Show all lines of the listing that hold the word "ejecutando".

■ **Records for this exercise**
· · · · ·

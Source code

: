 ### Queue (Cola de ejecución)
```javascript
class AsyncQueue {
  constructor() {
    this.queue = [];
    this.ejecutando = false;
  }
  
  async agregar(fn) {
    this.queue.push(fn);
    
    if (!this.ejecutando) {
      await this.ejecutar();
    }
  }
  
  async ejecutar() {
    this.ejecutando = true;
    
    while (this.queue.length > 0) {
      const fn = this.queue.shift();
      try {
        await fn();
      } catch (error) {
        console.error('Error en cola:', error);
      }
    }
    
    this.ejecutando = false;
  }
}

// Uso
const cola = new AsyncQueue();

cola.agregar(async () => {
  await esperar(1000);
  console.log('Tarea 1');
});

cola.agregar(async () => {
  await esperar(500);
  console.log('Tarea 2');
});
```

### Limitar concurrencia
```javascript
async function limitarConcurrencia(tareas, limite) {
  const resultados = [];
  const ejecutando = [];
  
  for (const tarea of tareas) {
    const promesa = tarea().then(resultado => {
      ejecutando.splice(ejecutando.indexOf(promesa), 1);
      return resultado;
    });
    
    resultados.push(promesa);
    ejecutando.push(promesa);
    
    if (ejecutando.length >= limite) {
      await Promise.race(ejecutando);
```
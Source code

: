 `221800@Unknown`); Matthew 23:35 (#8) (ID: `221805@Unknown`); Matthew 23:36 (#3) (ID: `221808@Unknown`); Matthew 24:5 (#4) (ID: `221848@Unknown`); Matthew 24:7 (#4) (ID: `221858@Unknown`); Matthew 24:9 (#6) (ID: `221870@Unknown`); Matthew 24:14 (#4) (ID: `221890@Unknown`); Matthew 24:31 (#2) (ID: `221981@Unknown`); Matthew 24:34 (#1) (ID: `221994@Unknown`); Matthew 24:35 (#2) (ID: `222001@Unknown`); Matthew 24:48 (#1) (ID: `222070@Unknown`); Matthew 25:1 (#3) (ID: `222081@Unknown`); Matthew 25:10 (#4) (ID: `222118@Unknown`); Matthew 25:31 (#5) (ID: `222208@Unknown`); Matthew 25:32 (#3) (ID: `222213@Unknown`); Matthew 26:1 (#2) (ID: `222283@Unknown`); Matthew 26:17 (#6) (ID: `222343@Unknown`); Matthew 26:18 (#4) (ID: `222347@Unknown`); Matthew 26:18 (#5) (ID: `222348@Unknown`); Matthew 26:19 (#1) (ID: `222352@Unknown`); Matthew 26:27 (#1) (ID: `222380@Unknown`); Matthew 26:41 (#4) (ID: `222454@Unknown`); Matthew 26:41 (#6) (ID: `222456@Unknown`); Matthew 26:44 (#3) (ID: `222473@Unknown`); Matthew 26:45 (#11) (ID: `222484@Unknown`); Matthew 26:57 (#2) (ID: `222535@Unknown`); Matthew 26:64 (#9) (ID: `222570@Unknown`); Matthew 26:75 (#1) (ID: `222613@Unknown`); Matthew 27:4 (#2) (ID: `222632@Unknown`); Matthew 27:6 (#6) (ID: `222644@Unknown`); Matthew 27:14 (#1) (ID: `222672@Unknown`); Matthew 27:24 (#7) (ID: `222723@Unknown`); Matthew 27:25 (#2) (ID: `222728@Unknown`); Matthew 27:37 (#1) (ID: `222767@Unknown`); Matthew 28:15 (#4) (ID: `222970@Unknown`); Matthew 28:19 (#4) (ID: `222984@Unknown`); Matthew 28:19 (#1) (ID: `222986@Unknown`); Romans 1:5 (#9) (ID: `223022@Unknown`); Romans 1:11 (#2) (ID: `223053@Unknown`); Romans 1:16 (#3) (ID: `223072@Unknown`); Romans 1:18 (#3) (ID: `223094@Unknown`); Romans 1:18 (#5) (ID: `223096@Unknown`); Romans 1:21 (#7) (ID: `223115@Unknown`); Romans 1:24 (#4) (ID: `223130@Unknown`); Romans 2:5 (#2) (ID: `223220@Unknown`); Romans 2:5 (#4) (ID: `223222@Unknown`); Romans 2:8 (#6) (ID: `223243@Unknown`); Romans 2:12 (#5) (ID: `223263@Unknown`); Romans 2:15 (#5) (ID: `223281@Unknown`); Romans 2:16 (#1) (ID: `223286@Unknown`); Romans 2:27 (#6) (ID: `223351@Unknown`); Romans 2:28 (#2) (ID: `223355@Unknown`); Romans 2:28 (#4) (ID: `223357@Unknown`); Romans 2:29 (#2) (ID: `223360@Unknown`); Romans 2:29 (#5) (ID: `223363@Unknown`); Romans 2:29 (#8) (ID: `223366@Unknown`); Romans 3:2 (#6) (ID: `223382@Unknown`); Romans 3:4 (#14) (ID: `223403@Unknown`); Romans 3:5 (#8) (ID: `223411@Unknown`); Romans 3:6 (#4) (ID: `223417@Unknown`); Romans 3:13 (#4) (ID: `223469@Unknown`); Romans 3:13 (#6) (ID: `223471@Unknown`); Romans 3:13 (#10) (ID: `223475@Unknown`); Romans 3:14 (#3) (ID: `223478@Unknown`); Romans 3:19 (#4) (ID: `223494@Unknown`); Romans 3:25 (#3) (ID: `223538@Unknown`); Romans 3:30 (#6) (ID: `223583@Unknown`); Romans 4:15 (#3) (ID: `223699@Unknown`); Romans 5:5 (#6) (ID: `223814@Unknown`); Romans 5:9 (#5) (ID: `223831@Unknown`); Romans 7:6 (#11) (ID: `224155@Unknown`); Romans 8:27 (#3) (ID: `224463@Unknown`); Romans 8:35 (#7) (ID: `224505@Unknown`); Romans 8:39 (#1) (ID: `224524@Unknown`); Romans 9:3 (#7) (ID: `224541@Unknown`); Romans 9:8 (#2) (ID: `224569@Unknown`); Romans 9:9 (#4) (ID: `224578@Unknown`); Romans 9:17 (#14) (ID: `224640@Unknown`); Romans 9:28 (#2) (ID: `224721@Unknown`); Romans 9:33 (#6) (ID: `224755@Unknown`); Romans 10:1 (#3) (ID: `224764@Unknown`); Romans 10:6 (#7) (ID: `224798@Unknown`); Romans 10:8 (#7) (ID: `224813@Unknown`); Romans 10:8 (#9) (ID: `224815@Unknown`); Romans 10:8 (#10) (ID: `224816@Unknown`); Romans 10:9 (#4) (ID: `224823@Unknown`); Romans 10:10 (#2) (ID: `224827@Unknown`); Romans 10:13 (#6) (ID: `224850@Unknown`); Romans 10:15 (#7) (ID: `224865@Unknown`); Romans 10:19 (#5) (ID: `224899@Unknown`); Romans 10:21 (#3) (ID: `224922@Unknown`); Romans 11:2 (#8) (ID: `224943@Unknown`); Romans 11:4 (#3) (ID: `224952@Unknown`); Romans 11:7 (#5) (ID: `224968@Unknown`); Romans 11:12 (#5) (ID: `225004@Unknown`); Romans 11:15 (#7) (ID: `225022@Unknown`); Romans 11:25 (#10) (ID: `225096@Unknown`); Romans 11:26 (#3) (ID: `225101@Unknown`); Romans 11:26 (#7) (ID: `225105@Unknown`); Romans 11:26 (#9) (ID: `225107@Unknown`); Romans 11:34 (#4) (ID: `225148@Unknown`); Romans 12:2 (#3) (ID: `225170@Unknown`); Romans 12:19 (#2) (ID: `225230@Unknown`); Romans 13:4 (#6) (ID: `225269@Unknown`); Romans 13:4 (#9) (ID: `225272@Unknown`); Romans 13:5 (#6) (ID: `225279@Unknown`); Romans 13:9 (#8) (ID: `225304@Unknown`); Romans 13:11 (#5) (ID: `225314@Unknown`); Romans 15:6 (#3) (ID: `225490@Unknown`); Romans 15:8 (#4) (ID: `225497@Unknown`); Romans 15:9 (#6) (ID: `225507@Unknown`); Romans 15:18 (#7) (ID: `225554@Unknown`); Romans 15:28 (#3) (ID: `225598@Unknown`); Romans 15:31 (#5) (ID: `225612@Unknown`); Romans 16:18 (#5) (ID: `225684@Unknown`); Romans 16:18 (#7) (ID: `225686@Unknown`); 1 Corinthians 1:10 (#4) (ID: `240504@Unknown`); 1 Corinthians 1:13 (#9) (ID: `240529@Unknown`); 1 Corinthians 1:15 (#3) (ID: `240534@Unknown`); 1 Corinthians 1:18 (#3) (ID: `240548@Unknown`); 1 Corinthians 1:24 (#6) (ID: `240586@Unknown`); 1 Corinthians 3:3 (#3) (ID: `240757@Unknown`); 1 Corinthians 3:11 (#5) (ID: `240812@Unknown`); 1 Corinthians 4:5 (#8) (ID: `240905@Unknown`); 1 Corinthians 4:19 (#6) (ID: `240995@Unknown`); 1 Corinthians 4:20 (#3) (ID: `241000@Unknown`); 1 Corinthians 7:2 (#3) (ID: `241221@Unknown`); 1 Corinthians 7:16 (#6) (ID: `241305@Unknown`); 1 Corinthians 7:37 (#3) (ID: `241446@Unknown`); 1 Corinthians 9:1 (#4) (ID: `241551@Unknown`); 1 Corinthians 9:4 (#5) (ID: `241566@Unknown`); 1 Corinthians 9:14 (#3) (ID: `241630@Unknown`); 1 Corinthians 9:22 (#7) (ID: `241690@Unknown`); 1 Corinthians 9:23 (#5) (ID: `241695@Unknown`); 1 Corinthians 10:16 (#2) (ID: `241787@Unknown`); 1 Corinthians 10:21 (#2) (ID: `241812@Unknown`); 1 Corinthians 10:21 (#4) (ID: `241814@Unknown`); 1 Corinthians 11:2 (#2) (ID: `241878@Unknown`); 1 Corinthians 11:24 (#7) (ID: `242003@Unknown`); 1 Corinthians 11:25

· · · · ·

■ **Task output**
    this.ejecutando = false;
    if (!this.ejecutando) {
    this.ejecutando = true;
    this.ejecutando = false;
  const ejecutando = [];
      ejecutando.splice(ejecutando.indexOf(promesa), 1);
    ejecutando.push(promesa);
    if (ejecutando.length >= limite) {
      await Promise.race(ejecutando);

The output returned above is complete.